Challenges and perspective in computational modelling for fusion reactors
Location: CECAM-HQ-EPFL, Lausanne, Switzerland
Organisers
Fusion energy represents one of the most promising and sustainable options for providing mankind with a large-scale, carbon-free energy source [1]. However, achieving practical fusion requires addressing several critical challenges, with one of the key obstacles being the availability of suitable in-vessel plasma-facing materials (PFMs) capable of withstanding the severe operational conditions in fusion power plants [2]. PFMs must endure intense bombardment with 14.1 MeV neutrons and 1-100 eV plasma particles, along with fluctuating heat fluxes oscillating between MW/m2 and GW/m2, making their performance crucial for the overall success of fusion reactors.
One of the harshest regions in terms of heat fluxes is the divertor. The PFM designated to cover this role in ITER is tungsten (W) [3]. Despite its potential, the application of tungsten is not without limitations and its applicability in future tokamak-like reactors, such as DEMO, is still under debate [4,5]. It exhibits low recrystallization temperature and high ductile-brittle transition temperature, leading to increased brittleness and decreased thermal shock resistance and mechanical strength. Tungsten tiles also experience cracking, melting, and surface erosion during extreme events such as Edge Localized Modes.
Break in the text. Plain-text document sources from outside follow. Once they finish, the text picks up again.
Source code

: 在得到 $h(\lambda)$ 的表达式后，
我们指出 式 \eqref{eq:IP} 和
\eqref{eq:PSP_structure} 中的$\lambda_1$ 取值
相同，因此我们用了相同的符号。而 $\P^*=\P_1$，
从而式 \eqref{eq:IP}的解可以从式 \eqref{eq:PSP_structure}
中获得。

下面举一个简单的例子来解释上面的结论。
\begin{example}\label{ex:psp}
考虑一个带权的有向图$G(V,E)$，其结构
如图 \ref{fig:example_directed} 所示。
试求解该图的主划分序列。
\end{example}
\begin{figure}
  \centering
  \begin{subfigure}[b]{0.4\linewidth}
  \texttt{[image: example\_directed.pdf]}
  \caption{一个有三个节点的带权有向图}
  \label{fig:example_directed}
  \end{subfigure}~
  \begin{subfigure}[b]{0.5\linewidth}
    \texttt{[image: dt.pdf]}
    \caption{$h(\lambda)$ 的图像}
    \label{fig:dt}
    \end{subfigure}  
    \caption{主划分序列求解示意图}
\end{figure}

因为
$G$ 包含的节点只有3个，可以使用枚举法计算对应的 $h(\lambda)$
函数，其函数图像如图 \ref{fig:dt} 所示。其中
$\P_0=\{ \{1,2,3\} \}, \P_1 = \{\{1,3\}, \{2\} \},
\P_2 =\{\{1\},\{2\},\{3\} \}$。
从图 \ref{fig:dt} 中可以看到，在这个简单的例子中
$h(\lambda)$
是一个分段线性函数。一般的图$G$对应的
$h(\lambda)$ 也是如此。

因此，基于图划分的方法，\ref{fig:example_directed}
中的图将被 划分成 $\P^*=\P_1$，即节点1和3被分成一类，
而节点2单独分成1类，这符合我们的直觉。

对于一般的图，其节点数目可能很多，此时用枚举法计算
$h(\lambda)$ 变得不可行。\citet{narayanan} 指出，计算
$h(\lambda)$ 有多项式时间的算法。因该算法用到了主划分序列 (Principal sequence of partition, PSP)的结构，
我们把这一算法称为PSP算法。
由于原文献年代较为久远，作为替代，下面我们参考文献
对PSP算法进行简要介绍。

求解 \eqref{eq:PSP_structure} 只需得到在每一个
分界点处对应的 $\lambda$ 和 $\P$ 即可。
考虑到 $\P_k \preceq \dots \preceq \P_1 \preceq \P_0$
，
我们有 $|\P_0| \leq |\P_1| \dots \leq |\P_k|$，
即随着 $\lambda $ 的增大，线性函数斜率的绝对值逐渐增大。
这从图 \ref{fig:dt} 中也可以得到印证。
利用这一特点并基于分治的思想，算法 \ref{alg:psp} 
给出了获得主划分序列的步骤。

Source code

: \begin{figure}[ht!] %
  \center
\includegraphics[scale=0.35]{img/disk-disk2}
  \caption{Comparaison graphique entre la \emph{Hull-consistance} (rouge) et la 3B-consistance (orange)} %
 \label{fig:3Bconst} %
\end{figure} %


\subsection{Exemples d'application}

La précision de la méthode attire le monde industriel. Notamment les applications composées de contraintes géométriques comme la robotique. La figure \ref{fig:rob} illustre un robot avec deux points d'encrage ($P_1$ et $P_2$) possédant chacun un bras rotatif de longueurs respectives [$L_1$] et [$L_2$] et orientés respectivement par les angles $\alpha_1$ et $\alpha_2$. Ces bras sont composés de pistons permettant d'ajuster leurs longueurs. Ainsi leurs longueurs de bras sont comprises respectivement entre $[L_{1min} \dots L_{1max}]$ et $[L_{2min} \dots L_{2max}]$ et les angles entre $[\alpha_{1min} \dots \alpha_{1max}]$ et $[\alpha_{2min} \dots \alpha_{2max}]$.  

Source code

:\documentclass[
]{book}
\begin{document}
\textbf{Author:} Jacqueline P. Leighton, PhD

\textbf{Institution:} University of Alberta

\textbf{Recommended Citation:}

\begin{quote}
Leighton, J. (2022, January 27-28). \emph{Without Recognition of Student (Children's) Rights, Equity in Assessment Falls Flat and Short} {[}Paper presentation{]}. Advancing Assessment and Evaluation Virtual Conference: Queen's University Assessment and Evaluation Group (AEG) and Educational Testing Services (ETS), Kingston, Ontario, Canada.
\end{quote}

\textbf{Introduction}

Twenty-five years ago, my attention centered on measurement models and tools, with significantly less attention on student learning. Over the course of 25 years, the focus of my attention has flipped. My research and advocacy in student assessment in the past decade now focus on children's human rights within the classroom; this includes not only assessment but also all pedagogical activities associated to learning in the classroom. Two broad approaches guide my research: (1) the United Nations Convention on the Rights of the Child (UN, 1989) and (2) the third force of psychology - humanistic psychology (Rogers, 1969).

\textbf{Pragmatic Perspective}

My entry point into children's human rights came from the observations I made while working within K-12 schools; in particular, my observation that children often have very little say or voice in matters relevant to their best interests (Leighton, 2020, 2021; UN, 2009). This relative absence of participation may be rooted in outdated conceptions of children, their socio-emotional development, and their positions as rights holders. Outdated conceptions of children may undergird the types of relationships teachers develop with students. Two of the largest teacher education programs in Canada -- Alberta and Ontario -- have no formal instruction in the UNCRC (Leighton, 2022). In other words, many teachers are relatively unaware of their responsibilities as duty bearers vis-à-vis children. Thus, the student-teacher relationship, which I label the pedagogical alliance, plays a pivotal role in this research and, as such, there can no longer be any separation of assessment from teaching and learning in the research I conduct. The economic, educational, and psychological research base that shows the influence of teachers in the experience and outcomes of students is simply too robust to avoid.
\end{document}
Furthermore, plasma-W interactions induce surface morphology changes, forming helium (He) bubbles and a fuzz layer, which can lead to spontaneous material melting, delamination, and decreased thermal properties. Neutron-induced damages and elemental transmutation affect both thermal and mechanical properties, while increase tritium retention in trapping sites.
Atomistic-level studies and Boltzmann plasma simulation play a key role in understanding and addressing these phenomena. However, both experimental and computational limitations have left many questions unanswered. The mechanisms underlying the generation of He bubbles and the fuzz layer resulting from interactions between tungsten, He, and hydrogen isotopes are yet to be fully elucidated [6]. Furthermore, neutron radiation damage significantly impacts these mechanisms, while the change in material composition due to elemental transmutation adds another layer of complexity. In the first wall blanked, tritium breeding materials face similar challenges, along with others, such as a good tritium release coupled with high mechanical integrity [7]. The only experimental facility able to evaluate PFM under operational conditions is ITER itself, which is expected to start the deuterium-tritium operation in 2035 [8]. Until then, first-principles calculations and modelling and simulation of plasma turbulence have the potential to play a key role in understanding PFM behavior under irradiation. Only with the recent advances in computational power and machine learning techniques a quasi-ab initio accuracy for MD simulations have become feasible for large-scale and long time-scale, which are essential for realistic modeling of PFMs' evolution, such as helium bubbles growth and its interaction with hydrogen isotopes and neutron-induced defects [9-12].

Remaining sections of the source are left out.